▸ **Try it**: From the listing that follows, report the number of lines with the word "headerrow" in them, and no other output.

▸ **Information given**:
%%

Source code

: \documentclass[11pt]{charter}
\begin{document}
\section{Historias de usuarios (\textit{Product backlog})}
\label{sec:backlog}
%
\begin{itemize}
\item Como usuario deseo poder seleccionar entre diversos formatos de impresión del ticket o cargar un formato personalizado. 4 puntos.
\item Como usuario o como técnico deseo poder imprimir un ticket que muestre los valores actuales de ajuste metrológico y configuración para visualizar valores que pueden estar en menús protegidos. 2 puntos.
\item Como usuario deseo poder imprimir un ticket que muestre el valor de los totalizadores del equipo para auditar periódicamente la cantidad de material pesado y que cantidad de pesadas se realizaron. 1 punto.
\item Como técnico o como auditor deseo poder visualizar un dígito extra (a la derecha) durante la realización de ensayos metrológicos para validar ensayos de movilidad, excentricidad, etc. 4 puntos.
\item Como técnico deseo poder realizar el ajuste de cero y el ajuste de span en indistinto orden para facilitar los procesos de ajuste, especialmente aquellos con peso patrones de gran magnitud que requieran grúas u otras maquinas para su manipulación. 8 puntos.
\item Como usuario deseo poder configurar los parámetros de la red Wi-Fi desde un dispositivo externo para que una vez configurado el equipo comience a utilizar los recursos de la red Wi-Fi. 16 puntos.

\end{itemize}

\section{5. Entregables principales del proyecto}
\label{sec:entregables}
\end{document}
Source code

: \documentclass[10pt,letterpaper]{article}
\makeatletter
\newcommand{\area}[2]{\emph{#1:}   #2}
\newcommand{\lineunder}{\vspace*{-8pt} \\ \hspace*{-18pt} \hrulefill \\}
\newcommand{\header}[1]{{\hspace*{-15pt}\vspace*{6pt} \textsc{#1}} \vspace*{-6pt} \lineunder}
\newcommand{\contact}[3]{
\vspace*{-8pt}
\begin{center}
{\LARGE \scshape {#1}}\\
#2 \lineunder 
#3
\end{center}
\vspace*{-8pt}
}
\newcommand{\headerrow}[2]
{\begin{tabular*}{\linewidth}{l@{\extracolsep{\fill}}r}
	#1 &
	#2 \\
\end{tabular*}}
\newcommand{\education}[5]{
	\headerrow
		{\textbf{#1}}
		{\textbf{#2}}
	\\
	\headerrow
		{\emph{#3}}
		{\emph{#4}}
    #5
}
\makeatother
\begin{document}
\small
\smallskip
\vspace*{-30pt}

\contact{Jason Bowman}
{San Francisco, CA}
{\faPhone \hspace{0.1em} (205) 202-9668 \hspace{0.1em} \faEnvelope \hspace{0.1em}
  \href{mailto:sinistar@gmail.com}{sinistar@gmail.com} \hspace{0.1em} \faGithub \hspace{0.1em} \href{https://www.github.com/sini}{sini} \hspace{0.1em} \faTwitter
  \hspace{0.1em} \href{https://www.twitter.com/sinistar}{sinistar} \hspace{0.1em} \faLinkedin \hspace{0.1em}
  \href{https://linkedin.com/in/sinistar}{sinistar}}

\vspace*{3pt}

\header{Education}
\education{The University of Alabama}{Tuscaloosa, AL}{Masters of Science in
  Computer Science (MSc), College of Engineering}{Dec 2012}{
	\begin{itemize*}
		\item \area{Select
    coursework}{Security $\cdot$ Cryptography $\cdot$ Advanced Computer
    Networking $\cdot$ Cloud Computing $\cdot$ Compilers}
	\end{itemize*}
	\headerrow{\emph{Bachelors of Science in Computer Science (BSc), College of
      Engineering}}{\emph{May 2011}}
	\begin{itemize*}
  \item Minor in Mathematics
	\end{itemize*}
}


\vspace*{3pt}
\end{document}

%%

▸ **Written response**: 4